Ah, let’s face it! Life without Facebook isn’t life at all! Without Facebook you don’t see what everyone’s up to – it’s like you’re basically living like a hermit. You’re not in the know. You’re not with it. You’re not easy to reach. You’re living in the early 90s. Which, by the way, were a great time, but it would have been great to have Facebook back then. Anyway, the point is: Facebook is great. It’s just a distraction when you’re doing anything related to academia. I thought leaving Facebook would give me a sense of relief. In fact, there is no relief at all. Can’t wait ’til I’m back on.

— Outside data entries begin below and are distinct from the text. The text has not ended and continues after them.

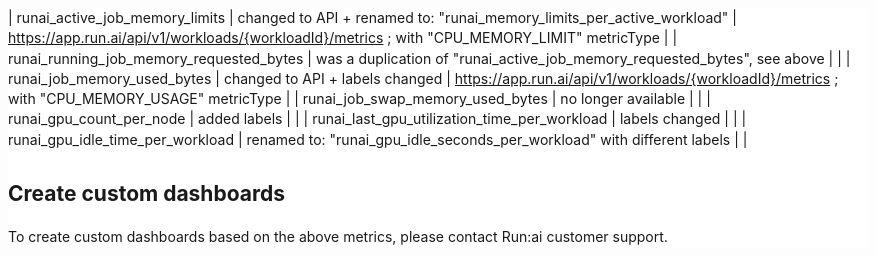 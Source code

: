 | runai\_active\_job\_memory\_limits | changed to API + renamed to: "runai\_memory\_limits\_per\_active\_workload" | https://app.run.ai/api/v1/workloads/{workloadId}/metrics ; with "CPU\_MEMORY\_LIMIT" metricType |
| runai\_running\_job\_memory\_requested\_bytes | was a duplication of "runai\_active\_job\_memory\_requested\_bytes", see above |  |
| runai\_job\_memory\_used\_bytes | changed to API + labels changed | https://app.run.ai/api/v1/workloads/{workloadId}/metrics ; with "CPU\_MEMORY\_USAGE" metricType |
| runai\_job\_swap\_memory\_used\_bytes | no longer available |  |
| runai\_gpu\_count\_per\_node | added labels |  |
| runai\_last\_gpu\_utilization\_time\_per\_workload | labels changed |  |
| runai\_gpu\_idle\_time\_per\_workload | renamed to: "runai\_gpu\_idle\_seconds\_per\_workload" with different labels |  |

## Create custom dashboards

To create custom dashboards based on the above metrics, please contact Run:ai customer support.
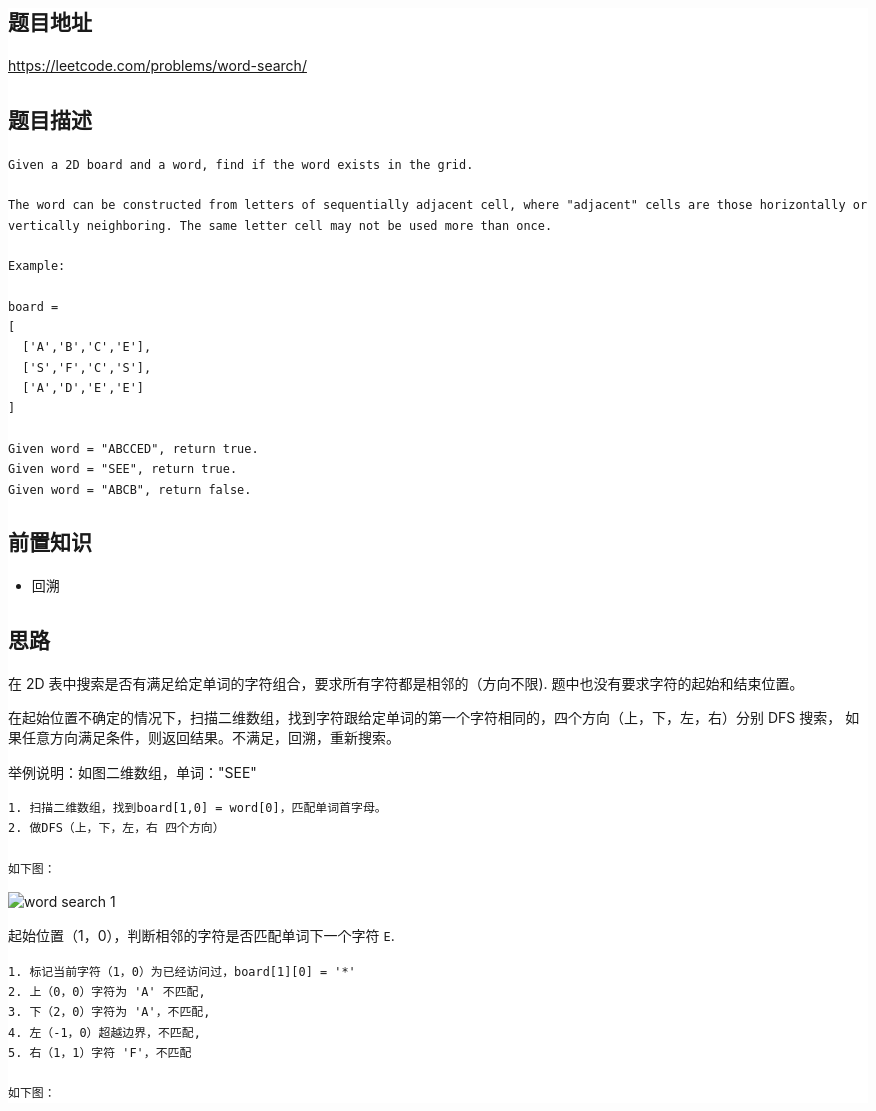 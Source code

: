 ## 题目地址

https://leetcode.com/problems/word-search/

## 题目描述

```
Given a 2D board and a word, find if the word exists in the grid.

The word can be constructed from letters of sequentially adjacent cell, where "adjacent" cells are those horizontally or vertically neighboring. The same letter cell may not be used more than once.

Example:

board =
[
  ['A','B','C','E'],
  ['S','F','C','S'],
  ['A','D','E','E']
]

Given word = "ABCCED", return true.
Given word = "SEE", return true.
Given word = "ABCB", return false.
```

## 前置知识

- 回溯

## 思路

在 2D 表中搜索是否有满足给定单词的字符组合，要求所有字符都是相邻的（方向不限). 题中也没有要求字符的起始和结束位置。

在起始位置不确定的情况下，扫描二维数组，找到字符跟给定单词的第一个字符相同的，四个方向（上，下，左，右）分别 DFS 搜索，
如果任意方向满足条件，则返回结果。不满足，回溯，重新搜索。

举例说明：如图二维数组，单词："SEE"

```
1. 扫描二维数组，找到board[1,0] = word[0]，匹配单词首字母。
2. 做DFS（上，下，左，右 四个方向）

如下图：
```

![word search 1](https://tva1.sinaimg.cn/large/007S8ZIlly1ghlu9qqyy1j31200cj0ue.jpg)

起始位置（1，0），判断相邻的字符是否匹配单词下一个字符 `E`.

```
1. 标记当前字符（1，0）为已经访问过，board[1][0] = '*'
2. 上（0，0）字符为 'A' 不匹配,
3. 下（2，0）字符为 'A'，不匹配,
4. 左（-1，0）超越边界，不匹配,
5. 右（1，1）字符 'F'，不匹配

如下图：
```
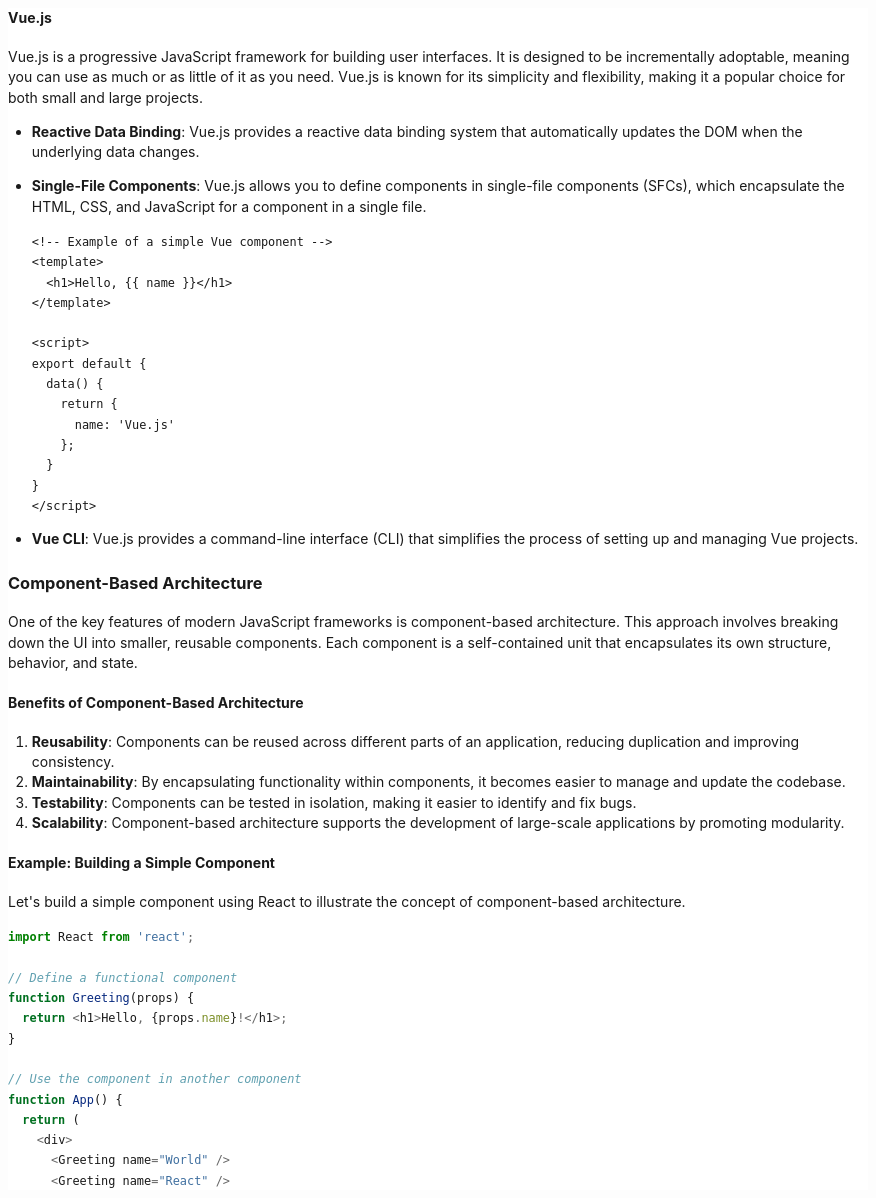 #### Vue.js

Vue.js is a progressive JavaScript framework for building user interfaces. It is designed to be incrementally adoptable, meaning you can use as much or as little of it as you need. Vue.js is known for its simplicity and flexibility, making it a popular choice for both small and large projects.

- **Reactive Data Binding**: Vue.js provides a reactive data binding system that automatically updates the DOM when the underlying data changes.

- **Single-File Components**: Vue.js allows you to define components in single-file components (SFCs), which encapsulate the HTML, CSS, and JavaScript for a component in a single file.

  ```vue
  <!-- Example of a simple Vue component -->
  <template>
    <h1>Hello, {{ name }}</h1>
  </template>

  <script>
  export default {
    data() {
      return {
        name: 'Vue.js'
      };
    }
  }
  </script>
  ```

- **Vue CLI**: Vue.js provides a command-line interface (CLI) that simplifies the process of setting up and managing Vue projects.

### Component-Based Architecture

One of the key features of modern JavaScript frameworks is component-based architecture. This approach involves breaking down the UI into smaller, reusable components. Each component is a self-contained unit that encapsulates its own structure, behavior, and state.

#### Benefits of Component-Based Architecture

1. **Reusability**: Components can be reused across different parts of an application, reducing duplication and improving consistency.
2. **Maintainability**: By encapsulating functionality within components, it becomes easier to manage and update the codebase.
3. **Testability**: Components can be tested in isolation, making it easier to identify and fix bugs.
4. **Scalability**: Component-based architecture supports the development of large-scale applications by promoting modularity.

#### Example: Building a Simple Component

Let's build a simple component using React to illustrate the concept of component-based architecture.

```javascript
import React from 'react';

// Define a functional component
function Greeting(props) {
  return <h1>Hello, {props.name}!</h1>;
}

// Use the component in another component
function App() {
  return (
    <div>
      <Greeting name="World" />
      <Greeting name="React" />
``` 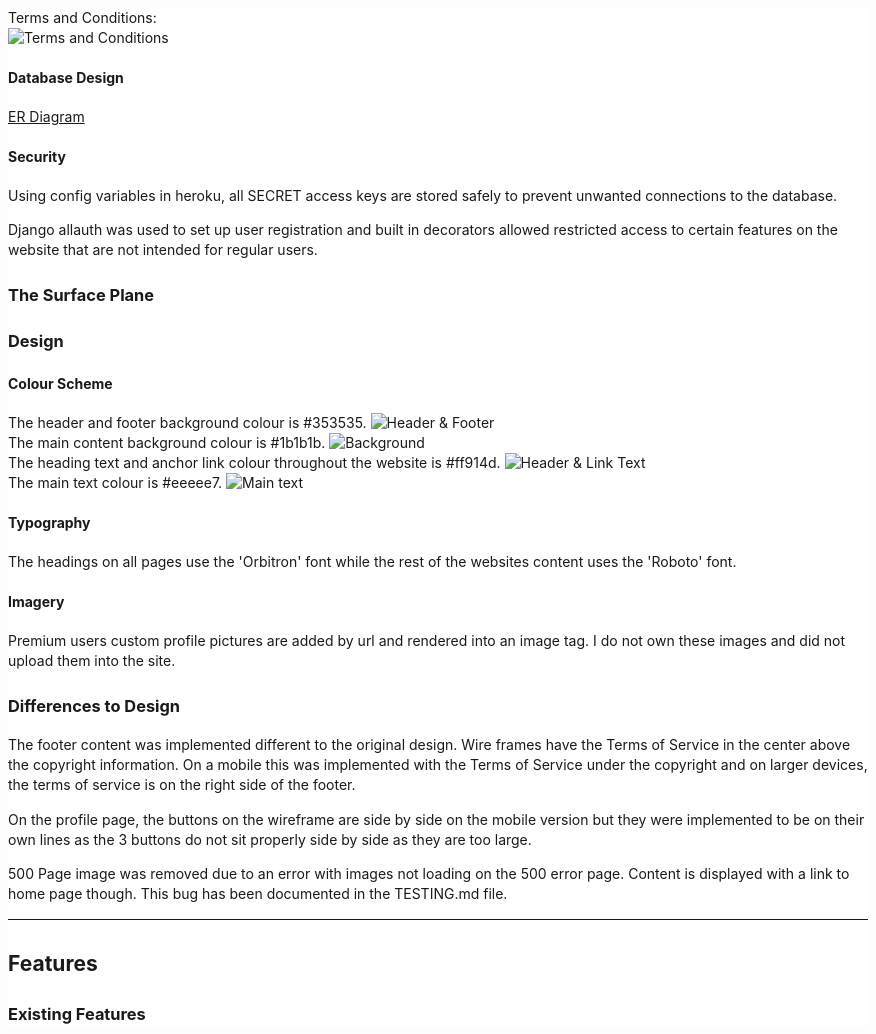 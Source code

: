 Terms and Conditions:<br>
![Terms and Conditions](readme_images/wireframes/terms-and-conditions.jpg)<br>

#### Database Design

[ER Diagram](https://github.com/Daisy-McG/ChatToTheMat/blob/develop/readme_images/er-diagram.jpg)

#### Security 

Using config variables in heroku, all SECRET access keys are stored safely to prevent unwanted connections to the database.

Django allauth was used to set up user registration and built in decorators allowed restricted access to certain features on the website that are not intended for regular users.

### **The Surface Plane**
### Design

#### Colour Scheme
The header and footer background colour is #353535. ![Header & Footer](readme_images/header-footer.png)<br>
The main content background colour is #1b1b1b. ![Background](readme_images/background.png)<br>
The heading text and anchor link colour throughout the website is #ff914d. ![Header & Link Text](readme_images/headings.png)<br>
The main text colour is #eeeee7. ![Main text](readme_images/main-text.png)<br>

#### Typography
The headings on all pages use the 'Orbitron' font while the 
rest of the websites content uses the 'Roboto' font.

#### Imagery
Premium users custom profile pictures are added by url and rendered into an image tag. I do not own these images and did not upload them into the site.

### Differences to Design
The footer content was implemented different to the original design. Wire frames have the Terms of Service in the center above the copyright information. On a mobile this was implemented with the Terms of Service under the copyright and on larger devices, the terms of service is on the right side of the footer.

On the profile page, the buttons on the wireframe are side by side on the mobile version but they were implemented to be on their own lines as the 3 buttons do not sit properly side by side as they are too large.

500 Page image was removed due to an error with images not loading on the 500 error page. Content is displayed with a link to home page though. This bug has been documented in the TESTING.md file. 
****
## Features

### Existing Features
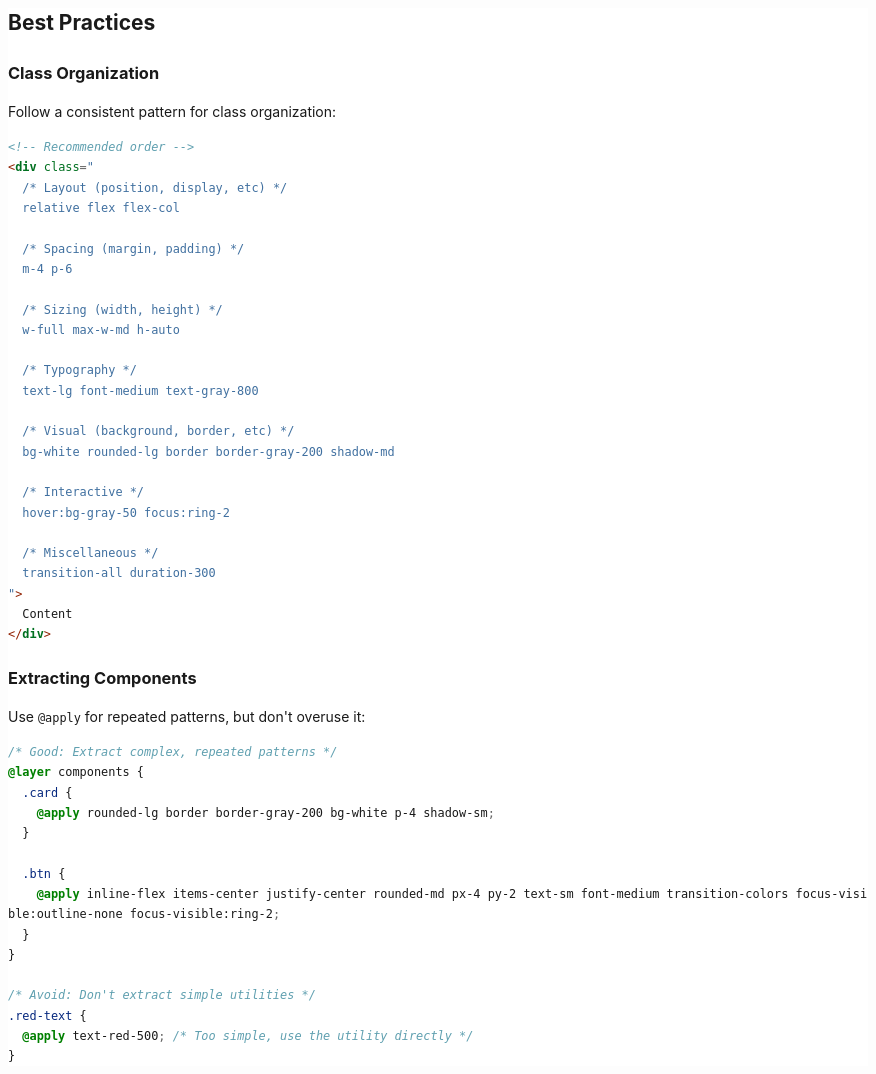 ## Best Practices

### Class Organization

Follow a consistent pattern for class organization:

```html
<!-- Recommended order -->
<div class="
  /* Layout (position, display, etc) */
  relative flex flex-col
  
  /* Spacing (margin, padding) */
  m-4 p-6
  
  /* Sizing (width, height) */
  w-full max-w-md h-auto
  
  /* Typography */
  text-lg font-medium text-gray-800
  
  /* Visual (background, border, etc) */
  bg-white rounded-lg border border-gray-200 shadow-md
  
  /* Interactive */
  hover:bg-gray-50 focus:ring-2
  
  /* Miscellaneous */
  transition-all duration-300
">
  Content
</div>
```

### Extracting Components

Use `@apply` for repeated patterns, but don't overuse it:

```css
/* Good: Extract complex, repeated patterns */
@layer components {
  .card {
    @apply rounded-lg border border-gray-200 bg-white p-4 shadow-sm;
  }
  
  .btn {
    @apply inline-flex items-center justify-center rounded-md px-4 py-2 text-sm font-medium transition-colors focus-visible:outline-none focus-visible:ring-2;
  }
}

/* Avoid: Don't extract simple utilities */
.red-text {
  @apply text-red-500; /* Too simple, use the utility directly */
}
```

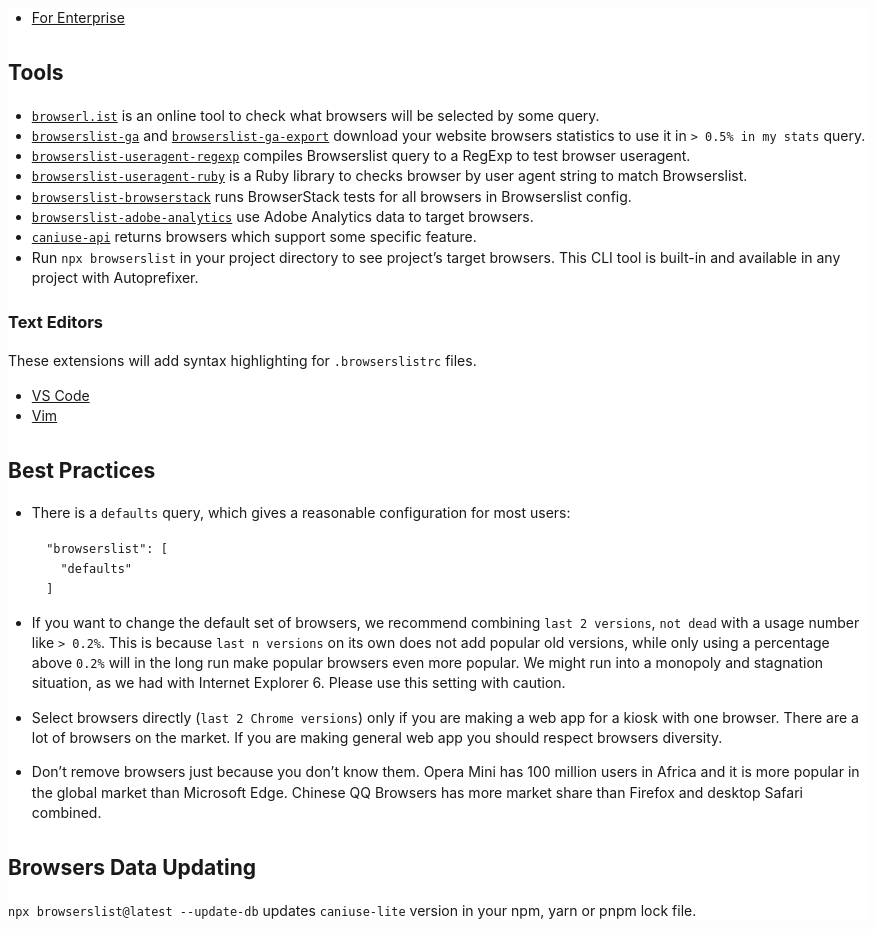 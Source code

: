 -   [For Enterprise](#for-enterprise)

Tools
-----

-   [`browserl.ist`](https://browserl.ist/) is an online tool to check what browsers will be selected by some query.
-   [`browserslist-ga`](https://github.com/browserslist/browserslist-ga) and [`browserslist-ga-export`](https://github.com/browserslist/browserslist-ga-export) download your website browsers statistics to use it in `> 0.5% in my stats` query.
-   [`browserslist-useragent-regexp`](https://github.com/browserslist/browserslist-useragent-regexp) compiles Browserslist query to a RegExp to test browser useragent.
-   [`browserslist-useragent-ruby`](https://github.com/browserslist/browserslist-useragent-ruby) is a Ruby library to checks browser by user agent string to match Browserslist.
-   [`browserslist-browserstack`](https://github.com/xeroxinteractive/browserslist-browserstack) runs BrowserStack tests for all browsers in Browserslist config.
-   [`browserslist-adobe-analytics`](https://github.com/xeroxinteractive/browserslist-adobe-analytics) use Adobe Analytics data to target browsers.
-   [`caniuse-api`](https://github.com/Nyalab/caniuse-api) returns browsers which support some specific feature.
-   Run `npx browserslist` in your project directory to see project’s target browsers. This CLI tool is built-in and available in any project with Autoprefixer.

### Text Editors

These extensions will add syntax highlighting for `.browserslistrc` files.

-   [VS Code](https://marketplace.visualstudio.com/items?itemName=webben.browserslist)
-   [Vim](https://github.com/browserslist/vim-browserslist)

Best Practices
--------------

-   There is a `defaults` query, which gives a reasonable configuration for most users:

          "browserslist": [
            "defaults"
          ]

-   If you want to change the default set of browsers, we recommend combining `last 2 versions`, `not dead` with a usage number like `> 0.2%`. This is because `last n versions` on its own does not add popular old versions, while only using a percentage above `0.2%` will in the long run make popular browsers even more popular. We might run into a monopoly and stagnation situation, as we had with Internet Explorer 6. Please use this setting with caution.
-   Select browsers directly (`last 2 Chrome versions`) only if you are making a web app for a kiosk with one browser. There are a lot of browsers on the market. If you are making general web app you should respect browsers diversity.
-   Don’t remove browsers just because you don’t know them. Opera Mini has 100 million users in Africa and it is more popular in the global market than Microsoft Edge. Chinese QQ Browsers has more market share than Firefox and desktop Safari combined.

Browsers Data Updating
----------------------

`npx browserslist@latest --update-db` updates `caniuse-lite` version in your npm, yarn or pnpm lock file.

Facebook photos are oh-so-much better than anything that Yahoo! photos or whatever we used to use could have ever come up with. I like knowing what my friends are doing. Privacy is relative – with Google you don’t have privacy either. Don’t blame Facebook for Google’s privacy settings. I still use email – what’s the big deal with email anyway? Gmail is trying really hard to be like Facebook messaging anyway. I’m not addicted to Facebook – there’s a difference between addiction and affinity. And, by the way, I absolutely don’t believe that Facebook is the cause of or the vehicle for narcissism. In fact, it’s the opposite – it connects you to everyone rather than keeping you concerned with only you.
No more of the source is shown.